Something I slacked on when I created this group, all those years ago, was I didn't create a welcome thread. No real snack car/dining car experience where we could meet and greet.

Let me fix that now. :)

Welcome aboard the LTR. We're here to talk trains, railroads, railways, and the related books, games, and movies that go along with them.

Feel free to introduce yourself, maybe even chime in with what drew you to the world and culture that is the train life.

2spiralsheep
Fev 19, 2021, 11:51 am

My local heritage steam railway, all 26km of it, is partly powered on money raised by secondhand book and magazine sales (as are many similar orgs). Each station has a volunteer-run book stall, often based in a disused goods wagon (or freight car if you prefer).

Oh, and I'm part owner of a fully functional steam locomotive built over 100 years ago in 1918.

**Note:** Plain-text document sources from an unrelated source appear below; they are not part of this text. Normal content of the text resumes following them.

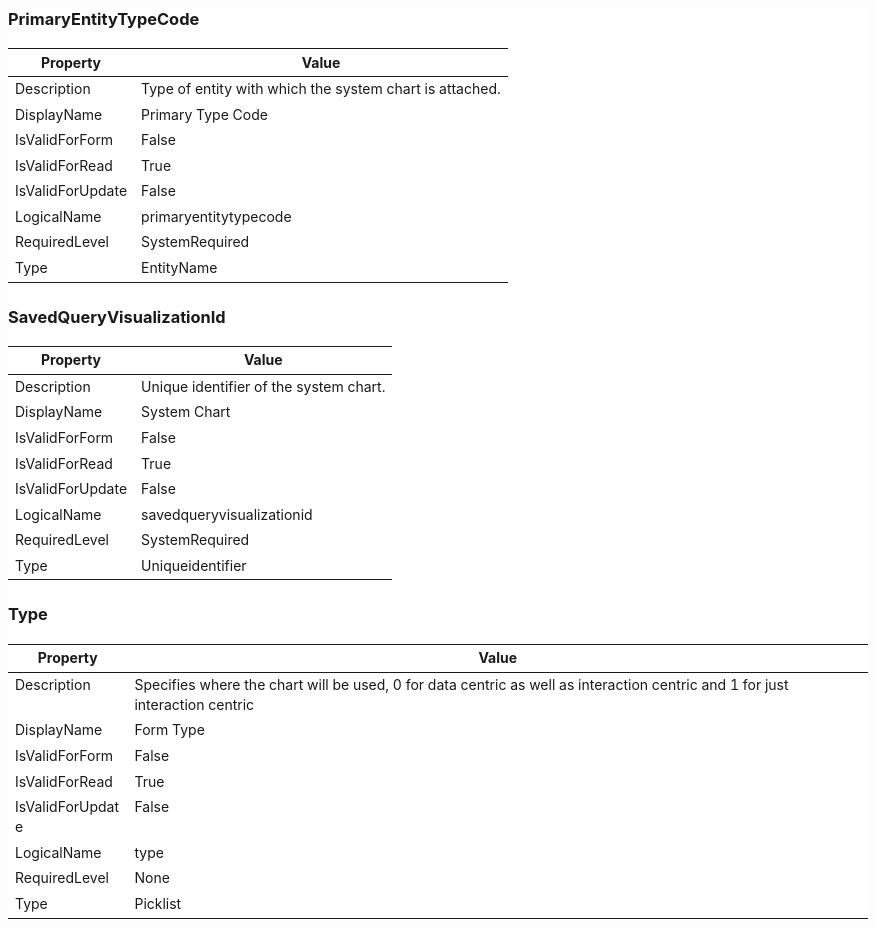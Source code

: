 
### <a name="BKMK_PrimaryEntityTypeCode"></a> PrimaryEntityTypeCode

|Property|Value|
|--------|-----|
|Description|Type of entity with which the system chart is attached.|
|DisplayName|Primary Type Code|
|IsValidForForm|False|
|IsValidForRead|True|
|IsValidForUpdate|False|
|LogicalName|primaryentitytypecode|
|RequiredLevel|SystemRequired|
|Type|EntityName|


### <a name="BKMK_SavedQueryVisualizationId"></a> SavedQueryVisualizationId

|Property|Value|
|--------|-----|
|Description|Unique identifier of the system chart.|
|DisplayName|System Chart|
|IsValidForForm|False|
|IsValidForRead|True|
|IsValidForUpdate|False|
|LogicalName|savedqueryvisualizationid|
|RequiredLevel|SystemRequired|
|Type|Uniqueidentifier|


### <a name="BKMK_Type"></a> Type

|Property|Value|
|--------|-----|
|Description|Specifies where the chart will be used, 0 for data centric as well as interaction centric and 1 for just interaction centric|
|DisplayName|Form Type|
|IsValidForForm|False|
|IsValidForRead|True|
|IsValidForUpdate|False|
|LogicalName|type|
|RequiredLevel|None|
|Type|Picklist|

I also enjoy exploring abandoned railway tunnels.

Hi.

3MerryMary
Fev 19, 2021, 5:40 pm

I'm just a railroad man's daughter. My daddy was a depot agent for the CB&Q, Burlington Route, Burlington Northern, and BNSF. He worked in several small towns in Nebraska, and ended his career in Torrington, Wyoming. I moved 11 times by the time I was 12.
We traveled a lot by train as I grew up. I love trains and train travel. I can dimly remember the huge steam engines that roared through some of our towns. We lived up over the depot at least twice that I remember. Alas, I don't think depot agents exist anymore, and I know they don't use the telegraph key. My dad was really good at Morse code.
Dad also loved model trains, so have some of that in my history as well.

4John5918
Editado: Fev 20, 2021, 11:26 am

My interest in railways started in the 1950s when I was very young. My mother and my grandfather had both worked for the LMS, albeit in clerical roles. My uncle was a draughtsman at the Vulcan Works and he would take me to the factory after hours and let me climb all over the locos they were building - no Elf and Safe Tea restrictions in those days. By that time they were mostly diesels. Many were for export and I probably saw some of those very same locos in Africa years later. We used to visit my grandparents in the north west of England which was one of the last bastions of main line steam in UK right up until 1968, and some of my earliest memories are of a steam loco's safety valve blowing off in the dark and steamy atmosphere of the old Euston Station (I like to think that I can remember the famous Doric Arch but that might just be wishful thinking) and of steam locos idling in the sidings in places like Warrington and Wigan. As a youth I joined a model railway club which met in a shed rented from British Rail and could be accessed by sidling along the edge of the station platform, under the bridge, and up the bank. Again that wouldn't be allowed these days.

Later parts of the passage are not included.